EXERCISE PROMPT:
Transcribe exactly every line from the one with "8. Fill out" to the last line of the listing below, including both.

(Beginning of DATASET ENTRIES)

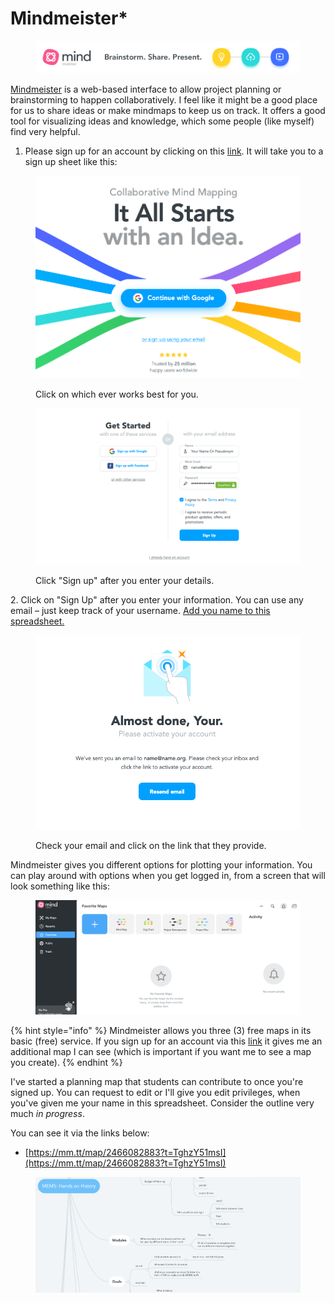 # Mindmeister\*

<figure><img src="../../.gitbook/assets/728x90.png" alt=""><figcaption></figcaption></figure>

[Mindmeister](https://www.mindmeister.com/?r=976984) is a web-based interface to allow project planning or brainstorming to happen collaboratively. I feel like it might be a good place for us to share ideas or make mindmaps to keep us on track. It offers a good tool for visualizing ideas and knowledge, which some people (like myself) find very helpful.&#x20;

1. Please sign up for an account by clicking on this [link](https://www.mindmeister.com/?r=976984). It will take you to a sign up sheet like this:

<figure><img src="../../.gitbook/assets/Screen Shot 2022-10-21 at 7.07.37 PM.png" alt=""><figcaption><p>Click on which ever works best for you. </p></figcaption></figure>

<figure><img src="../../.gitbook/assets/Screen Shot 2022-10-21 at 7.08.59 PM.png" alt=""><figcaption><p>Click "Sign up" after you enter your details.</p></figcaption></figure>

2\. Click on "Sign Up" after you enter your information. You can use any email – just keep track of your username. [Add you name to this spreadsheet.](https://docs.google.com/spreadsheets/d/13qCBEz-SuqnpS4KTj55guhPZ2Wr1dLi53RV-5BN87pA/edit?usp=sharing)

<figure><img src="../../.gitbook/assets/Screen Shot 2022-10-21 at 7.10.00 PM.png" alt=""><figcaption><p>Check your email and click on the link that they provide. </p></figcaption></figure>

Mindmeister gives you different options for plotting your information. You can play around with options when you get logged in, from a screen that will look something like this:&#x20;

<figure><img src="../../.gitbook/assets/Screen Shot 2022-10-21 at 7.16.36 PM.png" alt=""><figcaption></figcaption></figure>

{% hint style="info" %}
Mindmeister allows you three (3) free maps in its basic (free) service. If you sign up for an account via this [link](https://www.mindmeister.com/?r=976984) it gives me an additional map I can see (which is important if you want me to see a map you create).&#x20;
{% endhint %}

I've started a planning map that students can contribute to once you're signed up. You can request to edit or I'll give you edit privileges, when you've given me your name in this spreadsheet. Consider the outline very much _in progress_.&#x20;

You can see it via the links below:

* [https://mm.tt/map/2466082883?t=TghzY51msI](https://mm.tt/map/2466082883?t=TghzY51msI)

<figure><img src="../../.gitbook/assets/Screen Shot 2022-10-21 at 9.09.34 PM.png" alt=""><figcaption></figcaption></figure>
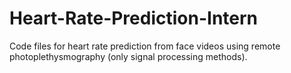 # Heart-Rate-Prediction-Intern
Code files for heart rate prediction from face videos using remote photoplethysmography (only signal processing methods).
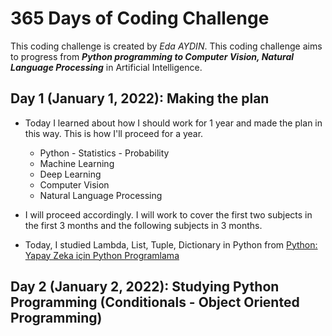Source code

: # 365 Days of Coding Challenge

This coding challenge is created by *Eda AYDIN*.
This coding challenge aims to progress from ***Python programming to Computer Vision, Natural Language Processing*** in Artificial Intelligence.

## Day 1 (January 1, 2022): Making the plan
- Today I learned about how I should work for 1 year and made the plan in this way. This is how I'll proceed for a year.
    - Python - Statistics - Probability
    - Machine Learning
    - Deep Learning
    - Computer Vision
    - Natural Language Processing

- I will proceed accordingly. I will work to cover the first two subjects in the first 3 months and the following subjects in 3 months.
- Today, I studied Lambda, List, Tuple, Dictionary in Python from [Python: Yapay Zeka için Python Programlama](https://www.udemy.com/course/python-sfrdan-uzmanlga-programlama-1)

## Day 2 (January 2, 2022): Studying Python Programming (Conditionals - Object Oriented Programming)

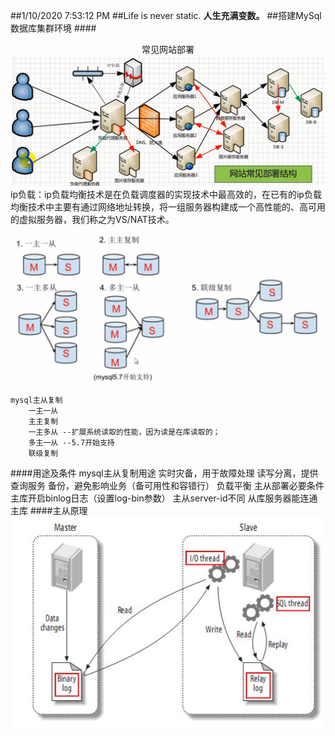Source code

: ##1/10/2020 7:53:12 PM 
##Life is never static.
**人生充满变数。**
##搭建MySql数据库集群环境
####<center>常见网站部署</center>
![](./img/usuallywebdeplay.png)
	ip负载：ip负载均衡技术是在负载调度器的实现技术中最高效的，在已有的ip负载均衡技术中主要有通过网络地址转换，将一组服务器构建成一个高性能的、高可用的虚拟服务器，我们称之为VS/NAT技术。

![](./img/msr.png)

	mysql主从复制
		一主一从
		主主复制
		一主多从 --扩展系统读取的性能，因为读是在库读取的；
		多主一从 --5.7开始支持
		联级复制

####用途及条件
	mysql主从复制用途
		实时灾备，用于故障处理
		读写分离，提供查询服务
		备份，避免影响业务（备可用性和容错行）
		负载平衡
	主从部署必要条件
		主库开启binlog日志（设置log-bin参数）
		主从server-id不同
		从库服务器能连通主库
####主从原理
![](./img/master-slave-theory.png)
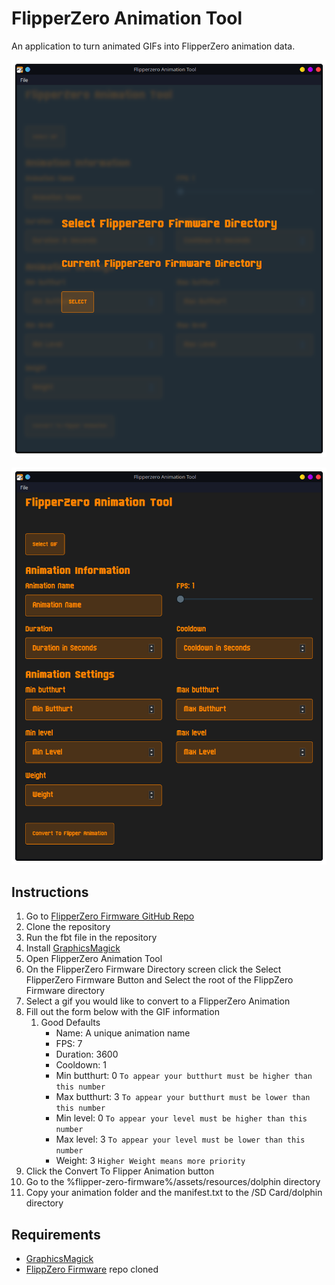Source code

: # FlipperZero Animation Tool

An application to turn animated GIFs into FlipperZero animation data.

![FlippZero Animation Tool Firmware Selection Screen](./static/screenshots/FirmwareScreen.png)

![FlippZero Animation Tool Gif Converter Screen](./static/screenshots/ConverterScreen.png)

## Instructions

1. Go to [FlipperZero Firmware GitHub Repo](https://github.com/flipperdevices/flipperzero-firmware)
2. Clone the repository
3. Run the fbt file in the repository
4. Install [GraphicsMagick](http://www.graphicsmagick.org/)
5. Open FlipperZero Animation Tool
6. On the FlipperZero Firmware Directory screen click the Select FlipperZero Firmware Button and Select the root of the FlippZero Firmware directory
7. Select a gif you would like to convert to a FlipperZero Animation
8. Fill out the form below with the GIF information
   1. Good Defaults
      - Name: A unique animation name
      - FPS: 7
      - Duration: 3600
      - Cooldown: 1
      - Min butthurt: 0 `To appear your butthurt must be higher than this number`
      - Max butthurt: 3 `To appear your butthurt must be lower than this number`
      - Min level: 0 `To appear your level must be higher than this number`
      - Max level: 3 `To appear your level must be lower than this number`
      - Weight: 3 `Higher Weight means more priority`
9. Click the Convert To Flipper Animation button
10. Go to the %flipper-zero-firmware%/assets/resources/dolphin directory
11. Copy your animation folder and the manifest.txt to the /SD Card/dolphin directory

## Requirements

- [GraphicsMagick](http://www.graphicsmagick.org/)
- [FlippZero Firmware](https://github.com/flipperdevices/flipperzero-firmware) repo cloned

(End of DATASET ENTRIES)

RESULT:
8. Fill out the form below with the GIF information
   1. Good Defaults
      - Name: A unique animation name
      - FPS: 7
      - Duration: 3600
      - Cooldown: 1
      - Min butthurt: 0 `To appear your butthurt must be higher than this number`
      - Max butthurt: 3 `To appear your butthurt must be lower than this number`
      - Min level: 0 `To appear your level must be higher than this number`
      - Max level: 3 `To appear your level must be lower than this number`
      - Weight: 3 `Higher Weight means more priority`
9. Click the Convert To Flipper Animation button
10. Go to the %flipper-zero-firmware%/assets/resources/dolphin directory
11. Copy your animation folder and the manifest.txt to the /SD Card/dolphin directory

## Requirements

- [GraphicsMagick](http://www.graphicsmagick.org/)
- [FlippZero Firmware](https://github.com/flipperdevices/flipperzero-firmware) repo cloned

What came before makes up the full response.